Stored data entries
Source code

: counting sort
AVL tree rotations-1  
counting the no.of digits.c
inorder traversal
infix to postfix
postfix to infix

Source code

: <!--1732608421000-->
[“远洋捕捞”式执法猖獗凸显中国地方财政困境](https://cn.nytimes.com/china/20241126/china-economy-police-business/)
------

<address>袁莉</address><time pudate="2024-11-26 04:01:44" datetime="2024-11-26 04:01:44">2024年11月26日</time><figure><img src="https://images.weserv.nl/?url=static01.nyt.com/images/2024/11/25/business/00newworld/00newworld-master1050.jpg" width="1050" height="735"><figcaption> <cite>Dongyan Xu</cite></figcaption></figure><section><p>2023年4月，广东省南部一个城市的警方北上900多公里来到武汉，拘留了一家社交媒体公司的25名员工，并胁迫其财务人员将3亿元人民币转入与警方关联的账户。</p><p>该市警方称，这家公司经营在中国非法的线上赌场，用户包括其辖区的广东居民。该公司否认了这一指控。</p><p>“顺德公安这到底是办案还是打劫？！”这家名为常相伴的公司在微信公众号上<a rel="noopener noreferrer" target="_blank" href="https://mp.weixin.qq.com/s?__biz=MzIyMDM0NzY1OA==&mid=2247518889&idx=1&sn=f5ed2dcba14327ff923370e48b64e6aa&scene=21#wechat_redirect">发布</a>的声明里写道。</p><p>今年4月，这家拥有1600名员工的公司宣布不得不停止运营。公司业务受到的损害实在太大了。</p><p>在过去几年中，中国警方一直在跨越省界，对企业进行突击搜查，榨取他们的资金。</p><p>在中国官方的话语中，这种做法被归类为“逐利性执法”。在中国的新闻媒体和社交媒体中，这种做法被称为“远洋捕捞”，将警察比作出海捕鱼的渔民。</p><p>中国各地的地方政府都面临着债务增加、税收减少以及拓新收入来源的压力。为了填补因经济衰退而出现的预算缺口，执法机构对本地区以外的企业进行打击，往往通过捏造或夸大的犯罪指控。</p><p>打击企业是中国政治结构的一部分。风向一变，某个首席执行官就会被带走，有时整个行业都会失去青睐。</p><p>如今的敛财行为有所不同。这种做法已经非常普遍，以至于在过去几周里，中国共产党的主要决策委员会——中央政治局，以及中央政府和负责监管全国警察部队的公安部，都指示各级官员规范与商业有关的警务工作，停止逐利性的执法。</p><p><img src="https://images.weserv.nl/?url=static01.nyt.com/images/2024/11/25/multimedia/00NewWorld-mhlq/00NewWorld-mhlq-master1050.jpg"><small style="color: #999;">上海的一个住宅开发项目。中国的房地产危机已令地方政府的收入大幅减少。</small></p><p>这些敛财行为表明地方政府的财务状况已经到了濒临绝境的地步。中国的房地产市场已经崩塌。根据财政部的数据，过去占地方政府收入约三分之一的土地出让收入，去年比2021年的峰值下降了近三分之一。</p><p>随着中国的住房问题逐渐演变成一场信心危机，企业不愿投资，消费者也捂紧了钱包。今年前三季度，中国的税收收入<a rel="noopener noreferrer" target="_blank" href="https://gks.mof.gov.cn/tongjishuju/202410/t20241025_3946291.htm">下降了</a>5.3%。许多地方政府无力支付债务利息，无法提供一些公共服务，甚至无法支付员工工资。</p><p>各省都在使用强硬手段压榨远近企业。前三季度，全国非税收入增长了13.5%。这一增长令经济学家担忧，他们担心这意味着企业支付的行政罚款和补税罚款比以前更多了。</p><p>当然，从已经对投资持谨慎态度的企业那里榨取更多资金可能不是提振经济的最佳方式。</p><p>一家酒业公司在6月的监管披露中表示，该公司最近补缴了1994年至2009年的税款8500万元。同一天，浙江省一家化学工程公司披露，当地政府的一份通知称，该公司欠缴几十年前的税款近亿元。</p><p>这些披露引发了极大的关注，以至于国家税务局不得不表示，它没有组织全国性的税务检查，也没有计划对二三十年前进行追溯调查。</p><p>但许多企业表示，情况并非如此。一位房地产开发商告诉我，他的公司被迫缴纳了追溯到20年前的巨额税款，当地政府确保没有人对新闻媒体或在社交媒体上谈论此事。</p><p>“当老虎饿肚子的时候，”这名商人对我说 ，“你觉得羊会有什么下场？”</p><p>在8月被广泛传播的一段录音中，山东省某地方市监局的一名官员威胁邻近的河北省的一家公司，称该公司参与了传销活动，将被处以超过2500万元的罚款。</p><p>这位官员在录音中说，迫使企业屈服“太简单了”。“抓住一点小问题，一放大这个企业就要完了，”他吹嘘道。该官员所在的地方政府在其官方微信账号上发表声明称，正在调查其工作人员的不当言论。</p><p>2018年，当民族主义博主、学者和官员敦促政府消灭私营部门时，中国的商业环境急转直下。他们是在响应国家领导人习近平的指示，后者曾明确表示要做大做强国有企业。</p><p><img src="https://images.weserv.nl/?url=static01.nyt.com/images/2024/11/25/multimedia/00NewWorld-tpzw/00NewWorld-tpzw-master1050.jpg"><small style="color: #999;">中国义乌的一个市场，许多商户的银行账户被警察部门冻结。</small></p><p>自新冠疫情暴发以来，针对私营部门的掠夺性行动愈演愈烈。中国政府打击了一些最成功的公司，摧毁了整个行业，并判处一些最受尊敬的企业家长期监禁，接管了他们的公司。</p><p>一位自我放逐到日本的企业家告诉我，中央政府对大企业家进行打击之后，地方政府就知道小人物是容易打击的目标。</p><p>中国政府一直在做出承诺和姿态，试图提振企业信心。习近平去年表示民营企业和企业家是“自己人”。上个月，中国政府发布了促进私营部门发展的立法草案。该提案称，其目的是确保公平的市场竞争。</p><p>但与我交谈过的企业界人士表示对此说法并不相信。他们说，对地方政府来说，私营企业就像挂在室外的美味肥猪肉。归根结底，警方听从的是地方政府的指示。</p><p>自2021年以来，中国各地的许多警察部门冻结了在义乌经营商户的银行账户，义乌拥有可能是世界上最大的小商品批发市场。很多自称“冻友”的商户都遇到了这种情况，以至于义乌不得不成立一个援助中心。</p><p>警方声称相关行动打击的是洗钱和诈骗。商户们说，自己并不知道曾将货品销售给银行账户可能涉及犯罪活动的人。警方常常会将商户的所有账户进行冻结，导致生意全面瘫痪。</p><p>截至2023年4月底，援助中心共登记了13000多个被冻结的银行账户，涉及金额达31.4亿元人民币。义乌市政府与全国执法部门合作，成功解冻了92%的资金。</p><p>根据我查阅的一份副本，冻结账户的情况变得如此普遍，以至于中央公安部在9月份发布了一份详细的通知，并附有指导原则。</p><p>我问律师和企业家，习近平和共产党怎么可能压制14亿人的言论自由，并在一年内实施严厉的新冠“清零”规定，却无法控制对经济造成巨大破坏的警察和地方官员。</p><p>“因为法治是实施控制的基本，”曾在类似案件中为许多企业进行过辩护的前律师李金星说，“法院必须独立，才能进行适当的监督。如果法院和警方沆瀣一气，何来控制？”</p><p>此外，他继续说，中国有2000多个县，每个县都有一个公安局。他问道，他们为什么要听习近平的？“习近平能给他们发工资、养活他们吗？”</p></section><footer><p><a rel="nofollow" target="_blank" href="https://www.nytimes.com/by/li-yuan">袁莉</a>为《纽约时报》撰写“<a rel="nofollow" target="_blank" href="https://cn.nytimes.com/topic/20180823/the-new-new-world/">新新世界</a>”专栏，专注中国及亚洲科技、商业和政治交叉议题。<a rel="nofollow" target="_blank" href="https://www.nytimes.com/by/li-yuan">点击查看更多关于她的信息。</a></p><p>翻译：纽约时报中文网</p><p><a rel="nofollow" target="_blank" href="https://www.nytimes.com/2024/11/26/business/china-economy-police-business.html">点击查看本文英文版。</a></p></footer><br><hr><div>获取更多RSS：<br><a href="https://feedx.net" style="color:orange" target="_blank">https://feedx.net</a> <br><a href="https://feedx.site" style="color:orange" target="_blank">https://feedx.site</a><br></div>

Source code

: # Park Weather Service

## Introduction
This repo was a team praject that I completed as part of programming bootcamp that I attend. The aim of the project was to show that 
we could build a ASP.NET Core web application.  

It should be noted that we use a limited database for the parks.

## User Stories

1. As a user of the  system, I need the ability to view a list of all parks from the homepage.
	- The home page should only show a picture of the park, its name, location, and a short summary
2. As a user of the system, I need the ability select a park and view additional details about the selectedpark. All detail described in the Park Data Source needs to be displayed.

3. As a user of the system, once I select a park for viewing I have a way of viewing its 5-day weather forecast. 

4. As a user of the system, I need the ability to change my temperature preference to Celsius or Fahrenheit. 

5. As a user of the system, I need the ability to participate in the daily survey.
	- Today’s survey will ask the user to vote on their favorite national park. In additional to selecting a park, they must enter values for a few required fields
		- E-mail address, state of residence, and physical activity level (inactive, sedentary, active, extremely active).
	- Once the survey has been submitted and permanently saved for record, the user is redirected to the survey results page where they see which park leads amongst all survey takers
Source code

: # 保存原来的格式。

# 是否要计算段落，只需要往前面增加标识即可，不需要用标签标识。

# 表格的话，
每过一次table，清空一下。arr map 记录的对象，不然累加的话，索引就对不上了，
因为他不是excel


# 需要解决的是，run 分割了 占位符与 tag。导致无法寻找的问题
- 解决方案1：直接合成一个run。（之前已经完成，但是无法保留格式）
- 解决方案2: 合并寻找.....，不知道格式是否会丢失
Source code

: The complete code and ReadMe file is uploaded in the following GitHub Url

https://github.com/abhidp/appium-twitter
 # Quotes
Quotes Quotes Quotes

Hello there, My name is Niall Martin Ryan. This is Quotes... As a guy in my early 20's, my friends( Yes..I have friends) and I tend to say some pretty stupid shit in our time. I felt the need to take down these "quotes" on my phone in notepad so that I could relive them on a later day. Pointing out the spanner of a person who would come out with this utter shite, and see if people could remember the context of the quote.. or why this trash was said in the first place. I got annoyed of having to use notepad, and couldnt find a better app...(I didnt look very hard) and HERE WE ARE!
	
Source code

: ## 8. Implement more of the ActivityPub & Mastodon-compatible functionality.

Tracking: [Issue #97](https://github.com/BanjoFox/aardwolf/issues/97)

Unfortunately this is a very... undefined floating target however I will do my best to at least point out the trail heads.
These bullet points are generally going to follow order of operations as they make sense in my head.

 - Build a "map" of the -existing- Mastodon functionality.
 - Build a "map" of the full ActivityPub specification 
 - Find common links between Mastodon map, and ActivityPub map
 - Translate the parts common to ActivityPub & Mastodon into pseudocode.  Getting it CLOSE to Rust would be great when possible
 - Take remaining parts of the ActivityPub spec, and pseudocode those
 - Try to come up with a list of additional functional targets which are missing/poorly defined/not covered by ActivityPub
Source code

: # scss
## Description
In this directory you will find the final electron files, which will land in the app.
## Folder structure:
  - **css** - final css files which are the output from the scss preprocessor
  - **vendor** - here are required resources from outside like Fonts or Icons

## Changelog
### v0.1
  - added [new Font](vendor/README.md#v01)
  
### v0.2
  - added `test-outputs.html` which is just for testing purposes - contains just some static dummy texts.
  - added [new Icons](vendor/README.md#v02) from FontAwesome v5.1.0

GOAL OF THE EXERCISE →
A verbatim transcription is needed of the lines above, starting at the line with "- The home page" and ending at the line with "5. As a user", both included, and of nothing else.

REPLY →
	- The home page should only show a picture of the park, its name, location, and a short summary
2. As a user of the system, I need the ability select a park and view additional details about the selectedpark. All detail described in the Park Data Source needs to be displayed.

3. As a user of the system, once I select a park for viewing I have a way of viewing its 5-day weather forecast. 

4. As a user of the system, I need the ability to change my temperature preference to Celsius or Fahrenheit. 

5. As a user of the system, I need the ability to participate in the daily survey.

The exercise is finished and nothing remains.